Apache HadoopⓇ Distributed File System (HDFS) is a distributed file system designed to store large files across multiple machines in a reliable and fault-tolerant manner. It is part of the Apache Hadoop framework and is one of the main components of Uber’s data stack.

Uber has one of the largest HDFS deployments in the world, with exabytes of data across tens of clusters. It is important, but also challenging, to keep scaling our data infrastructure with the balance between efficiency, service reliability, and high performance.

Figure 1: HDFS Infrastructure at Uber.

HDFS balancer is a key component to keep DataNodes healthy by redistributing data evenly in the cluster. The HDFS balancer has to balance data more effectively to prevent DataNode skew as our HDFS clusters have more and more intensive node decommissioning.
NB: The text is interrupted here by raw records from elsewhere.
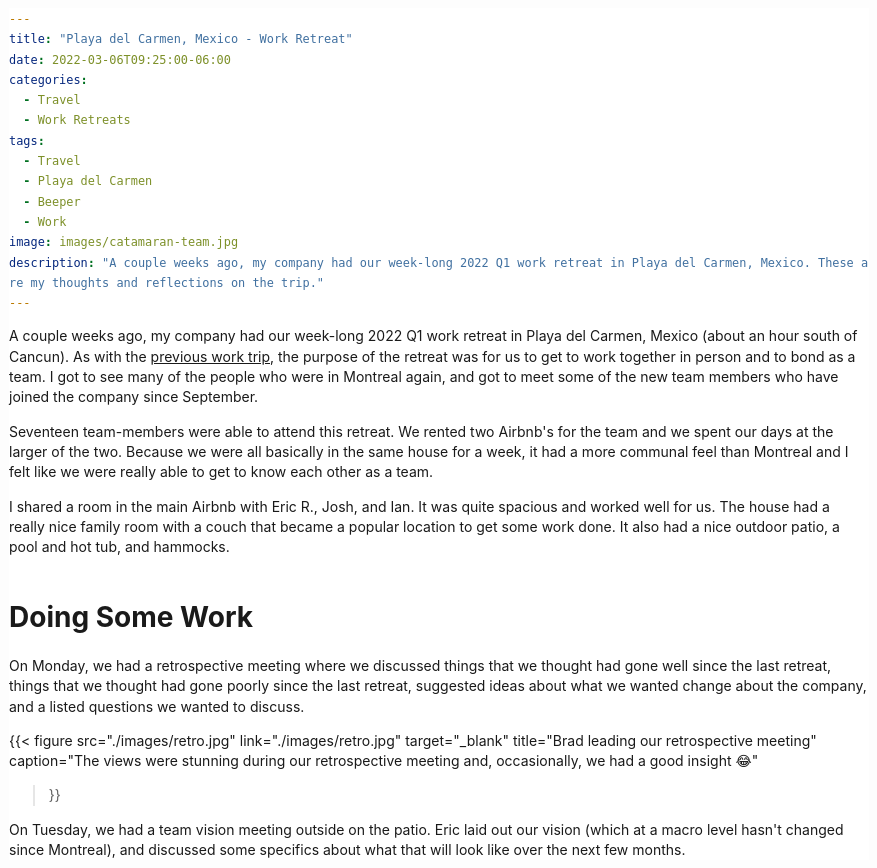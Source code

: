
 ```yaml
---
title: "Playa del Carmen, Mexico - Work Retreat"
date: 2022-03-06T09:25:00-06:00
categories:
  - Travel
  - Work Retreats
tags:
  - Travel
  - Playa del Carmen
  - Beeper
  - Work
image: images/catamaran-team.jpg
description: "A couple weeks ago, my company had our week-long 2022 Q1 work retreat in Playa del Carmen, Mexico. These are my thoughts and reflections on the trip."
---
```


A couple weeks ago, my company had our week-long 2022 Q1 work retreat in Playa
del Carmen, Mexico (about an hour south of Cancun). As with the [previous work
trip](../2021-dc-montreal/2021-09-13-17-montreal), the purpose of the retreat
was for us to get to work together in person and to bond as a team. I got to see
many of the people who were in Montreal again, and got to meet some of the new
team members who have joined the company since September.

Seventeen team-members were able to attend this retreat. We rented two Airbnb's
for the team and we spent our days at the larger of the two. Because we were all
basically in the same house for a week, it had a more communal feel than
Montreal and I felt like we were really able to get to know each other as a
team.

I shared a room in the main Airbnb with Eric R., Josh, and Ian. It was quite
spacious and worked well for us. The house had a really nice family room with a
couch that became a popular location to get some work done. It also had a nice
outdoor patio, a pool and hot tub, and hammocks.

Doing Some Work
===============

On Monday, we had a retrospective meeting where we discussed things that we
thought had gone well since the last retreat, things that we thought had gone
poorly since the last retreat, suggested ideas about what we wanted change about
the company, and a listed questions we wanted to discuss.

{{< figure
      src="./images/retro.jpg"
      link="./images/retro.jpg"
      target="_blank"
      title="Brad leading our retrospective meeting"
      caption="The views were stunning during our retrospective meeting and, occasionally, we had a good insight 😂"
>}}

On Tuesday, we had a team vision meeting outside on the patio. Eric laid out our
vision (which at a macro level hasn't changed since Montreal), and discussed
some specifics about what that will look like over the next few months.
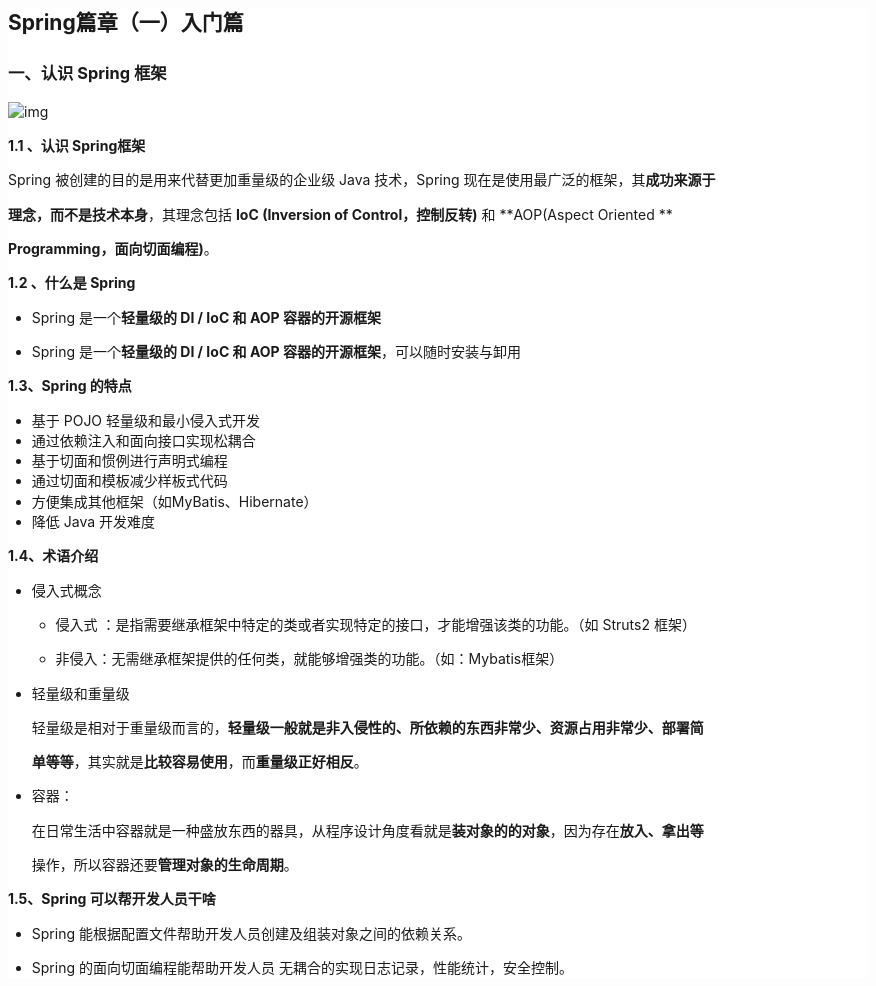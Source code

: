 ## Spring篇章（一）入门篇



### 一、认识 Spring 框架

![img](https://upload-images.jianshu.io/upload_images/7896890-34e6864b15c793ec.png?imageMogr2/auto-orient/strip|imageView2/2/w/773/format/webp)

**1.1 、认识 Spring框架**

Spring 被创建的目的是用来代替更加重量级的企业级 Java 技术，Spring 现在是使用最广泛的框架，其**成功来源于**

**理念，而不是技术本身**，其理念包括 **IoC (Inversion of Control，控制反转)** 和 **AOP(Aspect Oriented **

**Programming，面向切面编程)**。



**1.2 、什么是 Spring**

* Spring 是一个**轻量级的 DI / IoC 和 AOP 容器的开源框架**

* Spring 是一个**轻量级的 DI / IoC 和 AOP 容器的开源框架**，可以随时安装与卸用



**1.3、Spring 的特点**

* 基于 POJO 轻量级和最小侵入式开发
* 通过依赖注入和面向接口实现松耦合
* 基于切面和惯例进行声明式编程
* 通过切面和模板减少样板式代码 
* 方便集成其他框架（如MyBatis、Hibernate）
* 降低 Java 开发难度



**1.4、术语介绍**

* 侵入式概念

  * 侵入式 ：是指需要继承框架中特定的类或者实现特定的接口，才能增强该类的功能。（如 Struts2 框架）

  * 非侵入：无需继承框架提供的任何类，就能够增强类的功能。（如：Mybatis框架）

* 轻量级和重量级

  轻量级是相对于重量级而言的，**轻量级一般就是非入侵性的、所依赖的东西非常少、资源占用非常少、部署简**

  **单等等**，其实就是**比较容易使用**，而**重量级正好相反**。

* 容器：

  在日常生活中容器就是一种盛放东西的器具，从程序设计角度看就是**装对象的的对象**，因为存在**放入、拿出等**

  操作，所以容器还要**管理对象的生命周期**。



**1.5、Spring 可以帮开发人员干啥**

* Spring  能根据配置文件帮助开发人员创建及组装对象之间的依赖关系。

* Spring  的面向切面编程能帮助开发人员 无耦合的实现日志记录，性能统计，安全控制。
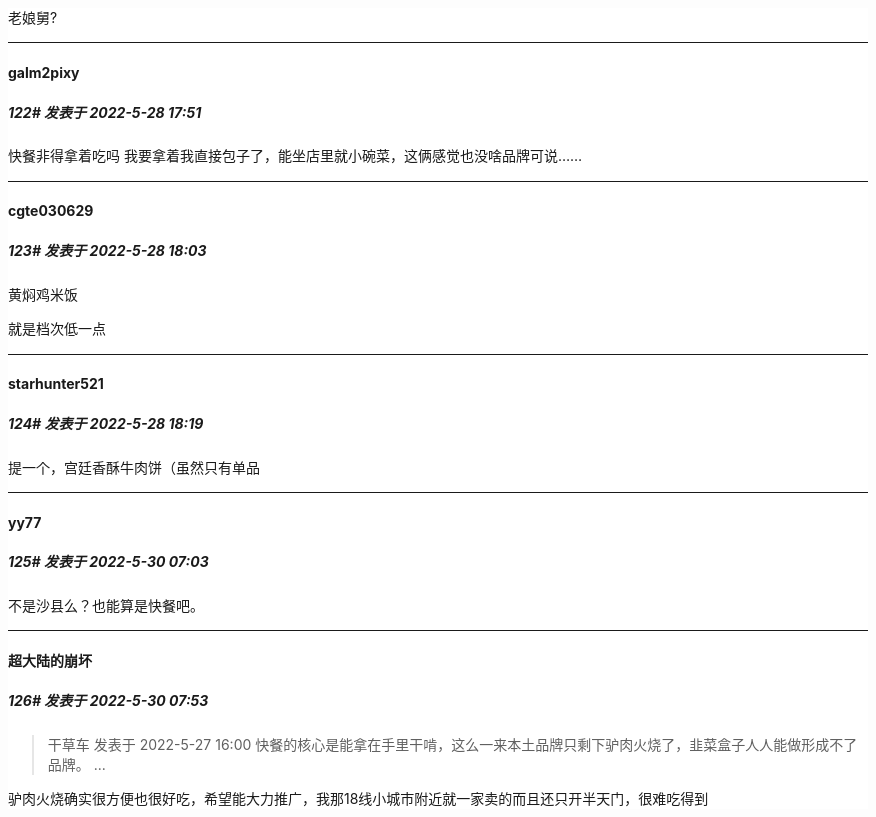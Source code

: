 老娘舅?



*****

####  galm2pixy  
##### 122#       发表于 2022-5-28 17:51

快餐非得拿着吃吗
我要拿着我直接包子了，能坐店里就小碗菜，这俩感觉也没啥品牌可说……



*****

####  cgte030629  
##### 123#       发表于 2022-5-28 18:03

黄焖鸡米饭

就是档次低一点



*****

####  starhunter521  
##### 124#       发表于 2022-5-28 18:19

提一个，宫廷香酥牛肉饼（虽然只有单品



*****

####  yy77  
##### 125#       发表于 2022-5-30 07:03

不是沙县么？也能算是快餐吧。



*****

####  超大陆的崩坏  
##### 126#       发表于 2022-5-30 07:53

<blockquote>干草车 发表于 2022-5-27 16:00
快餐的核心是能拿在手里干啃，这么一来本土品牌只剩下驴肉火烧了，韭菜盒子人人能做形成不了品牌。 ...</blockquote>
驴肉火烧确实很方便也很好吃，希望能大力推广，我那18线小城市附近就一家卖的而且还只开半天门，很难吃得到


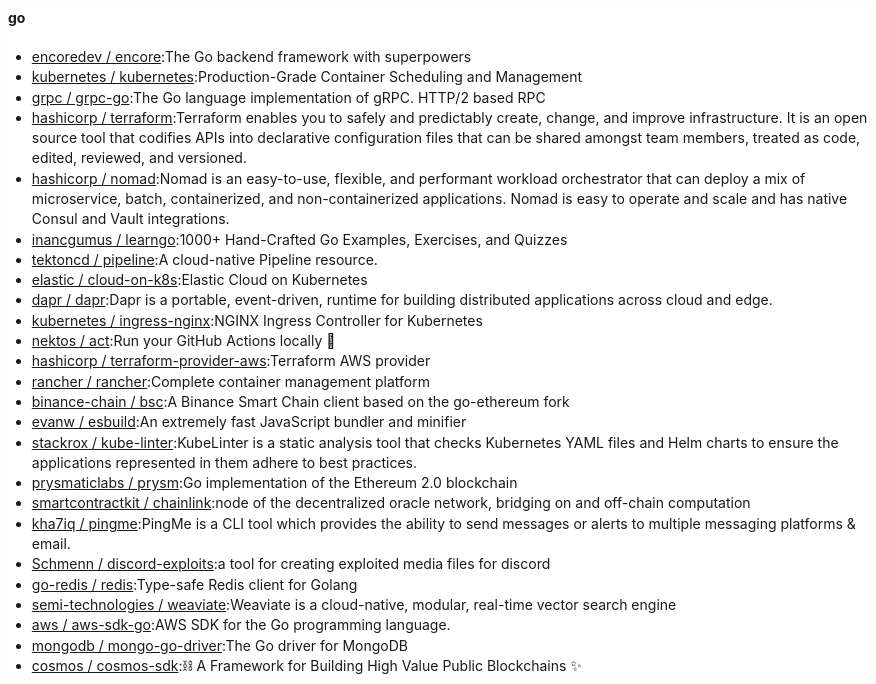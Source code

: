 #### go
* [encoredev / encore](https://github.com/encoredev/encore):The Go backend framework with superpowers
* [kubernetes / kubernetes](https://github.com/kubernetes/kubernetes):Production-Grade Container Scheduling and Management
* [grpc / grpc-go](https://github.com/grpc/grpc-go):The Go language implementation of gRPC. HTTP/2 based RPC
* [hashicorp / terraform](https://github.com/hashicorp/terraform):Terraform enables you to safely and predictably create, change, and improve infrastructure. It is an open source tool that codifies APIs into declarative configuration files that can be shared amongst team members, treated as code, edited, reviewed, and versioned.
* [hashicorp / nomad](https://github.com/hashicorp/nomad):Nomad is an easy-to-use, flexible, and performant workload orchestrator that can deploy a mix of microservice, batch, containerized, and non-containerized applications. Nomad is easy to operate and scale and has native Consul and Vault integrations.
* [inancgumus / learngo](https://github.com/inancgumus/learngo):1000+ Hand-Crafted Go Examples, Exercises, and Quizzes
* [tektoncd / pipeline](https://github.com/tektoncd/pipeline):A cloud-native Pipeline resource.
* [elastic / cloud-on-k8s](https://github.com/elastic/cloud-on-k8s):Elastic Cloud on Kubernetes
* [dapr / dapr](https://github.com/dapr/dapr):Dapr is a portable, event-driven, runtime for building distributed applications across cloud and edge.
* [kubernetes / ingress-nginx](https://github.com/kubernetes/ingress-nginx):NGINX Ingress Controller for Kubernetes
* [nektos / act](https://github.com/nektos/act):Run your GitHub Actions locally
🚀
* [hashicorp / terraform-provider-aws](https://github.com/hashicorp/terraform-provider-aws):Terraform AWS provider
* [rancher / rancher](https://github.com/rancher/rancher):Complete container management platform
* [binance-chain / bsc](https://github.com/binance-chain/bsc):A Binance Smart Chain client based on the go-ethereum fork
* [evanw / esbuild](https://github.com/evanw/esbuild):An extremely fast JavaScript bundler and minifier
* [stackrox / kube-linter](https://github.com/stackrox/kube-linter):KubeLinter is a static analysis tool that checks Kubernetes YAML files and Helm charts to ensure the applications represented in them adhere to best practices.
* [prysmaticlabs / prysm](https://github.com/prysmaticlabs/prysm):Go implementation of the Ethereum 2.0 blockchain
* [smartcontractkit / chainlink](https://github.com/smartcontractkit/chainlink):node of the decentralized oracle network, bridging on and off-chain computation
* [kha7iq / pingme](https://github.com/kha7iq/pingme):PingMe is a CLI tool which provides the ability to send messages or alerts to multiple messaging platforms & email.
* [Schmenn / discord-exploits](https://github.com/Schmenn/discord-exploits):a tool for creating exploited media files for discord
* [go-redis / redis](https://github.com/go-redis/redis):Type-safe Redis client for Golang
* [semi-technologies / weaviate](https://github.com/semi-technologies/weaviate):Weaviate is a cloud-native, modular, real-time vector search engine
* [aws / aws-sdk-go](https://github.com/aws/aws-sdk-go):AWS SDK for the Go programming language.
* [mongodb / mongo-go-driver](https://github.com/mongodb/mongo-go-driver):The Go driver for MongoDB
* [cosmos / cosmos-sdk](https://github.com/cosmos/cosmos-sdk):⛓️
A Framework for Building High Value Public Blockchains
✨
The node decommission requirement comes from projects such as zone decommissioning, automatic cluster turnover for security patch, and also DataNode colocation.

However, the balancer that comes with HDFS open source did not meet this requirement out of the box. We have seen issues of one DataNode being skewed (i.e., storing more data compared to other nodes in the same cluster), which has multiple side effects:

Leads to high I/O bandwidth on the host containing too much data
Highly utilized nodes have a higher probability of slowness, higher risk of node failure, data loss
Cluster has fewer active and healthy nodes to serve writing traffic for customers

Below is an example of unbalanced data: thousands of nodes are near 95% disk utilization in our largest cluster composed of thousands of DataNodes with hundred PBs of capacity, while the balancing throughput can’t move data effectively to the other newly added DataNode. Such unbalanced data distribution is caused by bursty write traffic from warm tiering and EC conversion[1], intensive node decommission from zone decom/cluster turnover for security patch. As the write reliability is the first priority, all DataNodes serve write traffic together with an available capacity-weighted algorithm. With more write traffic, data skews more as well.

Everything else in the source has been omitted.